Von Hippel-Lindau Syndrome

Von Hippel-Lindau syndrome (VHL) causes multiple tumors to form throughout the body, many of which are vascular. Although most of the tumors associated with VHL are non-cancerous, they can cause damage.

There is high risk for the following tumors:

Adrenal gland tumors (pheochromocytomas)
High blood pressure and otherwise unexplainable sweating and anxiety
Brain and spinal hemangioblastomas
Abnormal growth of blood vessels; symptoms include headaches, vomiting, dizziness, and irregular gait
Ear tumors (endolymphatic sac tumors)
May cause hearing loss
Kidney cancer
Clear cell type
Non-cancerous cystadenomas of the epididymis
Occurs in males
Pancreatic tumors and cysts
Generally do not cause symptoms unless they press on other organs
Retinal hemangioblastomas
Usually do not cause symptoms; small risk of vision loss

VHL is caused by mutations in the VHL gene.

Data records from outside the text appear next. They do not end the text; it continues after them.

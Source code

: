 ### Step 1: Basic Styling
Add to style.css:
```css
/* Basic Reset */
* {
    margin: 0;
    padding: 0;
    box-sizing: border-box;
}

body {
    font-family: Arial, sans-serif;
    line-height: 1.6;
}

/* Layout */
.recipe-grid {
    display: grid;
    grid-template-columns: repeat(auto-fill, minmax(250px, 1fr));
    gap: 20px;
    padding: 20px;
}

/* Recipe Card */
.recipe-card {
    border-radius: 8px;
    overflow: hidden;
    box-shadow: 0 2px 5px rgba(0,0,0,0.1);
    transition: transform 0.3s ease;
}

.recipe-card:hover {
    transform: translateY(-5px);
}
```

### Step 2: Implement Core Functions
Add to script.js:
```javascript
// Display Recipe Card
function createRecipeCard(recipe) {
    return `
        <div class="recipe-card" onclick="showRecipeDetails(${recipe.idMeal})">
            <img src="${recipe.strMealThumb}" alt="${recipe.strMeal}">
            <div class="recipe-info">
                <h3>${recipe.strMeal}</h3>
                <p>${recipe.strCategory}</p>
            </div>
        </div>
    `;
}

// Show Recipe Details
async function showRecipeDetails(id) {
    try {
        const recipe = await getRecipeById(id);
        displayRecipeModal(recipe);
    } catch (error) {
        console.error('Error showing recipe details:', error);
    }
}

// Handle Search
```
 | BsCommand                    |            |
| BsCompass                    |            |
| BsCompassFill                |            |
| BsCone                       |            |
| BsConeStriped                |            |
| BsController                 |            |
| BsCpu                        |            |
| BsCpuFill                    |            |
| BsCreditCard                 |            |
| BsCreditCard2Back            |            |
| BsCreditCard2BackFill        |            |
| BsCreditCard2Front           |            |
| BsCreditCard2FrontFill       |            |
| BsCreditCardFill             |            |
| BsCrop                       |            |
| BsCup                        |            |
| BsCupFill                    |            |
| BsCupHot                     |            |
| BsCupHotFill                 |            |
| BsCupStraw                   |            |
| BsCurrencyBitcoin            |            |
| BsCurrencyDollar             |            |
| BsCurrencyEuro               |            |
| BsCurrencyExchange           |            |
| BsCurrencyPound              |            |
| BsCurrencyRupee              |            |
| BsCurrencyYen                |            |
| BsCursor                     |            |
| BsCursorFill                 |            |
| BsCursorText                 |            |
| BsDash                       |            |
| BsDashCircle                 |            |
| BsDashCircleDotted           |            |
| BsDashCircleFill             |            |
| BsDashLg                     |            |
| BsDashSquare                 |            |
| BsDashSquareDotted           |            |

Our cancer genetic counselors can determine whether genetic testing for VHL is appropriate for you. Identification of a person’s VHL mutation is the first step in alleviating disease progression.

Most people with VHL also have a parent with VHL. Each child of a person with VHL has a 50 percent risk to also have VHL. Genetic testing can be used to determine which family members have VHL.